El domingo se retiró Morante de la Puebla y el lunes por la mañana Rubén Amón llegó hundido a la tele. Todo su 1,90, sus libros, su ópera y su Cultureta deshechos por un torero. Mi primer impulso fue reírme, pero vi en sus ojos que no era tema para bromas. Pensé entonces que Vicente Ruiz, director adjunto de este periódico y también morantista, llevaba horas sin dar señales de vida. Hice lo que cualquiera haría al detectar un momento de debilidad en un amigo: le robé a Koke en la Fantasy. Cuando reapareció un par de días más tarde, me arrepentí (ligeramente) del clausulazo: estaba de funeral, totalmente roto. Sí, por un torero.

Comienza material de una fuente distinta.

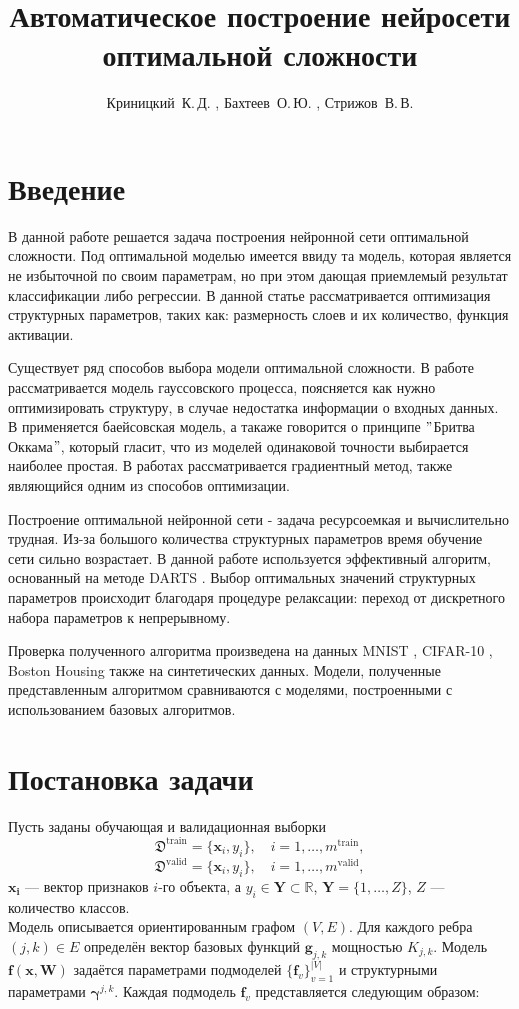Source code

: \documentclass[12pt, twoside]{article}
\title
    {Автоматическое построение нейросети оптимальной сложности }
\author
    {Криницкий~К.\,Д. , Бахтеев~О.\,Ю. , Стрижов~В.\,В.}
\begin{document}
\maketitle

\section{Введение}
  В данной работе решается задача построения нейронной сети оптимальной сложности. Под оптимальной моделью имеется ввиду та модель, которая является не избыточной по своим параметрам, но при этом дающая приемлемый результат классификации либо регрессии. В данной статье рассматривается оптимизация структурных параметров, таких как: размерность слоев и их количество, функция активации.
  \par Существует ряд способов выбора модели оптимальной сложности. В работе \cite{GaussianModel} рассматривается модель гауссовского процесса, поясняется как нужно оптимизировать структуру, в случае недостатка информации о входных данных. В \cite{BayesianModel} применяется баейсовская модель, а такаже говорится о принципе $"$Бритва Оккама$"$, который гласит, что из моделей одинаковой точности выбирается наиболее простая. В работах \cite{Gradient1,Gradient2,Gradient3,Gradient4} рассматривается градиентный метод, также являющийся одним из способов оптимизации. 
  \par Построение оптимальной нейронной сети - задача ресурсоемкая и вычислительно трудная. Из-за большого количества структурных параметров время обучение сети сильно возрастает. В данной работе используется эффективный алгоритм, основанный на методе DARTS \cite{DARTS}. Выбор оптимальных значений структурных параметров происходит благодаря процедуре релаксации: переход от дискретного набора параметров к непрерывному.
  \par Проверка полученного алгоритма произведена на данных MNIST \cite{MNIST}, CIFAR-10 \cite{CIFAR}, Boston Housing \cite{Boston} также на синтетических данных. Модели, полученные представленным алгоритмом сравниваются с моделями, построенными с использованием базовых алгоритмов.



\section{Постановка задачи}
Пусть заданы обучающая и валидационная выборки
$$
\mathfrak{D}^{\text{train}} = \{\mathbf{x}_i, y_i\}, \quad i=1,\dots,m^{\text{train}},
$$
$$
\mathfrak{D}^{\text{valid}} = \{\mathbf{x}_i, y_i\}, \quad i=1,\dots,m^{\text{valid}},
$$
$\mathbf{x_i}$ --- вектор признаков $i$-го объекта, а $y_i\in\mathbf{Y}\subset\mathbb{R}$, $\mathbf{Y} = \{1,\dots,Z\}$, $Z$ --- количество классов.\\
Модель описывается ориентированным графом $(V, E)$. Для каждого ребра $(j, k) \in E$ определён вектор базовых функций $\textbf{g}_{j, k}$ мощностью $K_{j, k}$. Модель $\textbf{f}(\textbf{x}, \textbf{W})$ задаётся параметрами подмоделей $\{\textbf{f}_{v}\}_{v = 1}^{|V|}$ и структурными параметрами $\boldsymbol{\gamma}^{j,k}$.  
	Каждая подмодель $\textbf{f}_{v}$ представляется следующим образом:
	
\end{document}
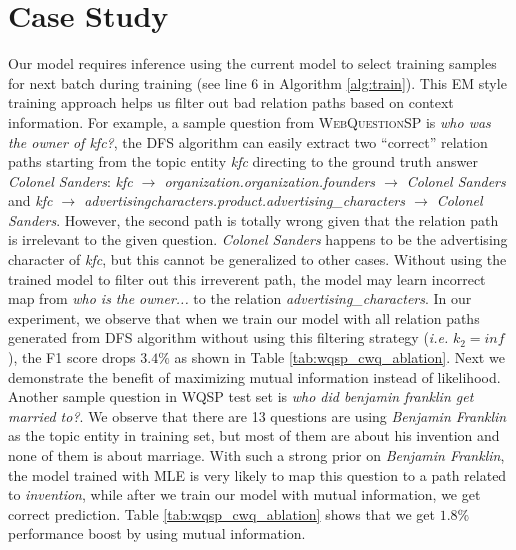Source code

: \section{Case Study}


Our model requires inference using the current model to select training samples for next batch during training (see line 6 in Algorithm \ref{alg:train}). This EM style training approach helps us filter out bad relation paths based on context information. For example, a sample question from \textsc{WebQuestionSP} is \textit{who was the owner of kfc?}, the DFS algorithm can easily extract two ``correct'' relation paths starting from the topic entity \textit{kfc} directing to the ground truth answer \textit{Colonel Sanders}: \textit{kfc $\rightarrow$ organization.organization.founders $\rightarrow$ Colonel Sanders} and \textit{kfc $\rightarrow$ advertisingcharacters.product.advertising\_characters $\rightarrow$ Colonel Sanders}. However, the second path is totally wrong given that the relation path is irrelevant to the given question. \textit{Colonel Sanders} happens to be the advertising character of \textit{kfc}, but this cannot be generalized to other cases. Without using the trained model to filter out this irreverent path, the model may learn incorrect map from \textit{who is the owner...} to the relation \textit{advertising\_characters}. In our experiment, we observe that when we train our model with all relation paths generated from DFS algorithm without using this filtering strategy (\emph{i.e.} $k_2=inf$), the F1 score drops $3.4\%$ as shown in Table \ref{tab:wqsp_cwq_ablation}. Next we demonstrate the benefit of maximizing mutual information instead of likelihood. Another sample question in WQSP test set is \textit{who did benjamin franklin get married to?}. We observe that there are 13 questions are using \textit{Benjamin Franklin} as the topic entity in training set, but most of them are about his invention and none of them is about marriage. With such a strong prior on \textit{Benjamin Franklin}, the model trained with MLE is very likely to map this question to a path related to \textit{invention}, while after we train our model with mutual information, we get correct prediction. Table \ref{tab:wqsp_cwq_ablation} shows that we get $1.8\%$ performance boost by using mutual information.




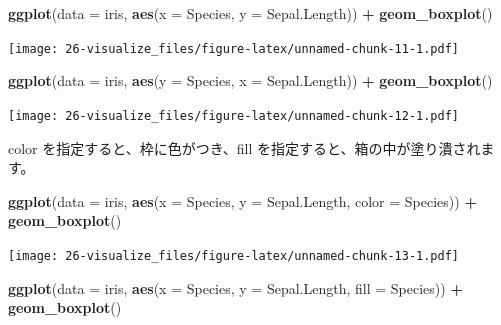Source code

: \documentclass[
  xelatex, ja=standard]{bxjsbook}
\newenvironment{Shaded}{\begin{snugshade}}{\end{snugshade}}
\newcommand{\AttributeTok}[1]{\textcolor[rgb]{0.13,0.29,0.53}{#1}}
\newcommand{\FunctionTok}[1]{\textcolor[rgb]{0.13,0.29,0.53}{\textbf{#1}}}
\newcommand{\NormalTok}[1]{#1}
\newcommand{\SpecialCharTok}[1]{\textcolor[rgb]{0.81,0.36,0.00}{\textbf{#1}}}
\theoremstyle{definition}
\theoremstyle{definition}
\theoremstyle{definition}
\theoremstyle{definition}
\theoremstyle{remark}
\begin{document}
\begin{Shaded}
\begin{Highlighting}[]
\FunctionTok{ggplot}\NormalTok{(}\AttributeTok{data =}\NormalTok{ iris, }\FunctionTok{aes}\NormalTok{(}\AttributeTok{x =}\NormalTok{ Species, }\AttributeTok{y =}\NormalTok{ Sepal.Length)) }\SpecialCharTok{+}
  \FunctionTok{geom\_boxplot}\NormalTok{()}
\end{Highlighting}
\end{Shaded}

\texttt{[image: 26-visualize\_files/figure-latex/unnamed-chunk-11-1.pdf]}

\begin{Shaded}
\begin{Highlighting}[]
\FunctionTok{ggplot}\NormalTok{(}\AttributeTok{data =}\NormalTok{ iris, }\FunctionTok{aes}\NormalTok{(}\AttributeTok{y =}\NormalTok{ Species, }\AttributeTok{x =}\NormalTok{ Sepal.Length)) }\SpecialCharTok{+}
  \FunctionTok{geom\_boxplot}\NormalTok{()}
\end{Highlighting}
\end{Shaded}

\texttt{[image: 26-visualize\_files/figure-latex/unnamed-chunk-12-1.pdf]}

color を指定すると、枠に色がつき、fill を指定すると、箱の中が塗り潰されます。

\begin{Shaded}
\begin{Highlighting}[]
\FunctionTok{ggplot}\NormalTok{(}\AttributeTok{data =}\NormalTok{ iris, }\FunctionTok{aes}\NormalTok{(}\AttributeTok{x =}\NormalTok{ Species, }\AttributeTok{y =}\NormalTok{ Sepal.Length, }\AttributeTok{color =}\NormalTok{ Species)) }\SpecialCharTok{+}
  \FunctionTok{geom\_boxplot}\NormalTok{()}
\end{Highlighting}
\end{Shaded}

\texttt{[image: 26-visualize\_files/figure-latex/unnamed-chunk-13-1.pdf]}

\begin{Shaded}
\begin{Highlighting}[]
\FunctionTok{ggplot}\NormalTok{(}\AttributeTok{data =}\NormalTok{ iris, }\FunctionTok{aes}\NormalTok{(}\AttributeTok{x =}\NormalTok{ Species, }\AttributeTok{y =}\NormalTok{ Sepal.Length, }\AttributeTok{fill =}\NormalTok{ Species)) }\SpecialCharTok{+}
  \FunctionTok{geom\_boxplot}\NormalTok{()}
\end{Highlighting}
\end{Shaded}
\end{document}
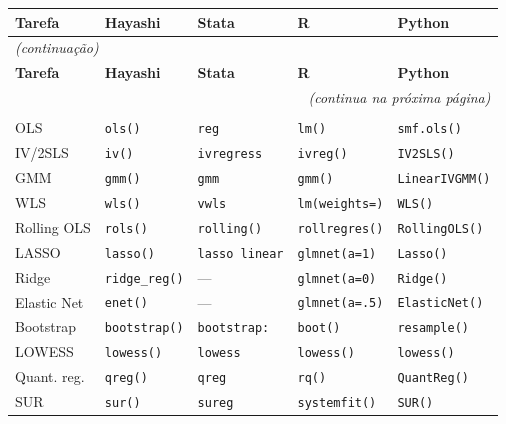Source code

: {\footnotesize\setlength{\tabcolsep}{3pt}%
\begin{longtable}{lllll}
\toprule
\textbf{Tarefa} & \textbf{Hayashi} & \textbf{Stata} & \textbf{R} & \textbf{Python} \\
\midrule
\endfirsthead
\multicolumn{5}{l}{\footnotesize\itshape (continuação)} \\[2pt]
\toprule
\textbf{Tarefa} & \textbf{Hayashi} & \textbf{Stata} & \textbf{R} & \textbf{Python} \\
\midrule
\endhead
\midrule
\multicolumn{5}{r}{\footnotesize\itshape (continua na próxima página)} \\
\endfoot
\bottomrule
\endlastfoot
%
\multicolumn{5}{l}{\textit{Regressão}} \\
OLS             & \texttt{ols()}        & \texttt{reg}          & \texttt{lm()}          & \texttt{smf.ols()} \\
IV/2SLS         & \texttt{iv()}         & \texttt{ivregress}    & \texttt{ivreg()}       & \texttt{IV2SLS()} \\
GMM             & \texttt{gmm()}        & \texttt{gmm}          & \texttt{gmm()}         & \texttt{LinearIVGMM()} \\
WLS             & \texttt{wls()}        & \texttt{vwls}         & \texttt{lm(weights=)}  & \texttt{WLS()} \\
Rolling OLS     & \texttt{rols()}       & \texttt{rolling()}    & \texttt{rollregres()}  & \texttt{RollingOLS()} \\
LASSO           & \texttt{lasso()}      & \texttt{lasso linear} & \texttt{glmnet(a=1)}   & \texttt{Lasso()} \\
Ridge           & \texttt{ridge\_reg()} & —                     & \texttt{glmnet(a=0)}   & \texttt{Ridge()} \\
Elastic Net     & \texttt{enet()}       & —                     & \texttt{glmnet(a=.5)}  & \texttt{ElasticNet()} \\
Bootstrap       & \texttt{bootstrap()}  & \texttt{bootstrap:}   & \texttt{boot()}        & \texttt{resample()} \\
LOWESS          & \texttt{lowess()}     & \texttt{lowess}       & \texttt{lowess()}      & \texttt{lowess()} \\
Quant. reg.     & \texttt{qreg()}       & \texttt{qreg}         & \texttt{rq()}          & \texttt{QuantReg()} \\
SUR             & \texttt{sur()}        & \texttt{sureg}        & \texttt{systemfit()}   & \texttt{SUR()} \\
\midrule

\end{longtable}}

Con los toros me sucede algo impropio de esta época: no tengo opinión. No me interesan, no los prohibiría, no pienso en ellos. Sin embargo, inicialmente me resultó gracioso que dos adultos funcionales y sensatos estuvieran hundidos por no volver a ver a un matador. No sé, ya saldrá otro, ¿no?
Pues igual no. Miren La Oreja de Van Gogh. Uno pensaría que, en los 18 años que han pasado desde que se marchó Amaia Montero, la chavalada bien habría encontrado otro grupo blandiblú para llenar el hueco y, sin embargo, aquí estamos. En pleno 2025, el regreso de la hija pródiga abre programas y periódicos mientras preparan una gira que va a llenar lo que les dé la gana llenar, porque igual la chavalada ahora escucha a Aitana (y a Carolina Durante, un melón por abrir), pero a quien le emocionaba cantar, sin sonrojarse, «por eso esperaba con la carita empapada» en 2005 le va a seguir emocionando en 2025.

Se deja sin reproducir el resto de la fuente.